Reputation: 4298
I found this thread Find rows in dataframe with maximum values grouped by values in another column where one of the solution has been discussed. I am using this solution to recursively find the row index with maximum quantity. However, my solution is very ugly--very procedural instead of vectorized.
Here's my dummy data:
dput(Data)
structure(list(Order_Year = c(1999, 1999, 1999, 1999, 1999, 1999,
1999, 2000, 2000, 2001, 2001, 2001, 2001, 2001, 2001, 2001, 2002,
2002, 2002, 2002), Ship_Year = c(1997, 1998, 1999, 2000, 2001,
2002, NA, 1997, NA, 1997, 1998, 1999, 2000, 2001, 2002, NA, 1997,
1998, 1999, 2000), Yen = c(202598.2, 0, 0, 0, 0, 0, 2365901.62,
627206.75998, 531087.43, 122167.02, 143855.55, 0, 0, 0, 0, 53650.389998,
17708416.3198, 98196.4, 31389, 0), Units = c(37, 1, 8, 5, 8,
8, 730, 99, 91, 195, 259, 4, 1, 3, 3, 53, 3844, 142, 63, 27)), .Names = c("Order_Year",
"Ship_Year", "Yen", "Units"), row.names = c(NA, 20L), class = "data.frame")

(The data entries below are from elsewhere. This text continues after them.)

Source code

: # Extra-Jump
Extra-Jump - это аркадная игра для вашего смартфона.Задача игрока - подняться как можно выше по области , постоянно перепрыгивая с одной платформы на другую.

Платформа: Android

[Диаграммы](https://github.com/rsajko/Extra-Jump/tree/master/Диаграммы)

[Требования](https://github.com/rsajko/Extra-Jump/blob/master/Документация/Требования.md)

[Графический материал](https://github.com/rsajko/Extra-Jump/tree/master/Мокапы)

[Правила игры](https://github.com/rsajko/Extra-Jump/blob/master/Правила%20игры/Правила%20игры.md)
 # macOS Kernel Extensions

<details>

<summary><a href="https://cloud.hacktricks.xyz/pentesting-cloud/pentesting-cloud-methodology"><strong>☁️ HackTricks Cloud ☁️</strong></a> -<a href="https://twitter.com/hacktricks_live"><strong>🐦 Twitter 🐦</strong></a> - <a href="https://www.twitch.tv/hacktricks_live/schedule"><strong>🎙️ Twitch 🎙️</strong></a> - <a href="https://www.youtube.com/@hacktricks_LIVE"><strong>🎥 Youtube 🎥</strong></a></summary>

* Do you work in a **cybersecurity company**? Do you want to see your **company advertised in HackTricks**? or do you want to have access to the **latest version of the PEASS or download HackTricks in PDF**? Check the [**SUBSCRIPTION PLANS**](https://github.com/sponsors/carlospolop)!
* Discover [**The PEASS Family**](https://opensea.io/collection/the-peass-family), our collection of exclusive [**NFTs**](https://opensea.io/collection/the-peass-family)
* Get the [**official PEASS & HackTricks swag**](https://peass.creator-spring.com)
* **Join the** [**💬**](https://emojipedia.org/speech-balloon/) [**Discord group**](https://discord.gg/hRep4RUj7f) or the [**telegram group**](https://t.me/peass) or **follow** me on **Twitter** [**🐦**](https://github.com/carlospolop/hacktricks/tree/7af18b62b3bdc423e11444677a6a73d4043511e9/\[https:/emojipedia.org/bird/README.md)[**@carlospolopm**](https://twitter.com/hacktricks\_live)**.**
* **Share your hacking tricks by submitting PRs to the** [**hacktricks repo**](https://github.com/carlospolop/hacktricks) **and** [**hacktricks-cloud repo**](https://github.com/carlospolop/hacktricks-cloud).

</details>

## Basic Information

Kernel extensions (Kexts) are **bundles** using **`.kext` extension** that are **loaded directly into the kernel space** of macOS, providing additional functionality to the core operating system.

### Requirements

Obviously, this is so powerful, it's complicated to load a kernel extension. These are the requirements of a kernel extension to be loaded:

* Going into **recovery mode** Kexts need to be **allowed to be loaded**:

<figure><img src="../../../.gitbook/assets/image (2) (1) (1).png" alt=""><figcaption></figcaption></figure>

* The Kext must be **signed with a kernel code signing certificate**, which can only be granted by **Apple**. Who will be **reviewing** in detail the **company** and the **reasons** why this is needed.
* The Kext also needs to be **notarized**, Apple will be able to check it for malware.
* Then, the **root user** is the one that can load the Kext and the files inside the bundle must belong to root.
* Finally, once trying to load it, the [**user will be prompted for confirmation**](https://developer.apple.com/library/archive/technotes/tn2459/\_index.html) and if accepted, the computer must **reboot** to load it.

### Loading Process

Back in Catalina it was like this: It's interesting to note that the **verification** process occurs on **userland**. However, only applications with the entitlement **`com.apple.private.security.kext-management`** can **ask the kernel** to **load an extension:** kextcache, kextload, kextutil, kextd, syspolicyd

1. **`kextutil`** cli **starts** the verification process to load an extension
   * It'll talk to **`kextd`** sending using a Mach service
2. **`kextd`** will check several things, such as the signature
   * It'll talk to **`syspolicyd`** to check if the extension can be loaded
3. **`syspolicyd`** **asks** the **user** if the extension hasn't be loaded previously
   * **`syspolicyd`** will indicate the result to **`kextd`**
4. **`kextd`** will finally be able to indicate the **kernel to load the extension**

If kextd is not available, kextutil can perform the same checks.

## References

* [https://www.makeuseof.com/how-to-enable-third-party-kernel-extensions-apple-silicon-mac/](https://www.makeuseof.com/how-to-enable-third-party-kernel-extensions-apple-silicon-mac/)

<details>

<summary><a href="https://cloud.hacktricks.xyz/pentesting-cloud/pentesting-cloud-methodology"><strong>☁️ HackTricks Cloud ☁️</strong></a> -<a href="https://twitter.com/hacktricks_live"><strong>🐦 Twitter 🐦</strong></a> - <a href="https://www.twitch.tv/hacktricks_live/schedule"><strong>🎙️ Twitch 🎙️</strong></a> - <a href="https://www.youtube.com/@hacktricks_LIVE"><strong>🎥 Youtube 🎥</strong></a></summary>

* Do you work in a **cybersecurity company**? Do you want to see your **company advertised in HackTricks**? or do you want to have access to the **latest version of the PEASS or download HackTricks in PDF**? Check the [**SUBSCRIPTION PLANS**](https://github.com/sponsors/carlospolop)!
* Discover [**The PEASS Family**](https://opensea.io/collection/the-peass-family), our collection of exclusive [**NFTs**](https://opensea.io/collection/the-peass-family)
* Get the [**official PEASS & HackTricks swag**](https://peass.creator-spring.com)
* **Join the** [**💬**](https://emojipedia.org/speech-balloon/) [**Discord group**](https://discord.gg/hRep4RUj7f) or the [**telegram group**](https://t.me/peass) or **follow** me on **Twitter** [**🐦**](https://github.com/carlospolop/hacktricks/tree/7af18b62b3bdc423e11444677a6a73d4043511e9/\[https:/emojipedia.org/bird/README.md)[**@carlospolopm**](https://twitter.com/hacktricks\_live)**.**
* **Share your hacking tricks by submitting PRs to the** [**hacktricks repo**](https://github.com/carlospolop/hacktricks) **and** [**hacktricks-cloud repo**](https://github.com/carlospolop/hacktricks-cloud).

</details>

I want to find out the Ship_Year
for which Yen
and Units
are maximum for a given Order_Year
.
Here's what I tried:
a<-do.call("rbind", by(Data, Data$Order_Year, function(x) x[which.max(x$Yen), ]))
rownames(a)<-NULL
a$Yen<-NULL
a$Units<-NULL
#a has Ship_Year for which Yen is max for a given Order_Year
names(a)[2]<-"by.Yen"
#Now I'd find max year by units
b<-do.call("rbind", by(Data, Data$Order_Year, function(x) x[which.max(x$Units), ]))
rownames(b)<-NULL
b$Yen<-NULL
b$Units<-NULL
#b has Ship_Year for which Units is max for a given Order_Year
names(b)[2]<-"by.Qty"
c<-a %>% left_join(b)
The expected output is:
c
Order_Year by.Yen by.Qty
1 1999 NA NA
2 2000 1997 1997
3 2001 1998 1998
4 2002 1997 1997
While I got the expected output, the method above is very clunky. Is there a better way to handle this?
Upvotes: 2
Views: 1323
Reputation: 12723
using Base R
a1 <- with(df1,
by(data = df1,
INDICES = Order_Year,
FUN = function(x) list(Yen = x$Ship_Year[which.max(x$Yen)],
Units = x$Ship_Year[which.max(x$Units)])))
do.call("rbind", lapply(a1, function(x) data.frame(x)))
# Yen Units
# 1999 NA NA
# 2000 1997 1997
# 2001 1998 1998
# 2002 1997 1997
Data:
df1 <- structure(list(Order_Year = c(1999, 1999, 1999, 1999, 1999, 1999, 1999,
2000, 2000, 2001, 2001, 2001, 2001, 2001,
2001, 2001, 2002, 2002, 2002, 2002),
Ship_Year = c(1997, 1998, 1999, 2000, 2001, 2002, NA,
1997, NA, 1997, 1998, 1999, 2000, 2001,
2002, NA, 1997, 1998, 1999, 2000),
Yen = c(202598.2, 0, 0, 0, 0, 0, 2365901.62, 627206.75998,
531087.43, 122167.02, 143855.55, 0, 0, 0, 0,
53650.389998, 17708416.3198, 98196.4, 31389, 0),
Units = c(37, 1, 8, 5, 8, 8, 730, 99, 91, 195, 259, 4,
1, 3, 3, 53, 3844, 142, 63, 27)),
.Names = c("Order_Year", "Ship_Year", "Yen", "Units"),
row.names = c(NA, 20L),
class = "data.frame")
Upvotes: 3
Reputation: 887511
We can use data.table
. Convert the 'data.frame' to 'data.table' (setDT(Data)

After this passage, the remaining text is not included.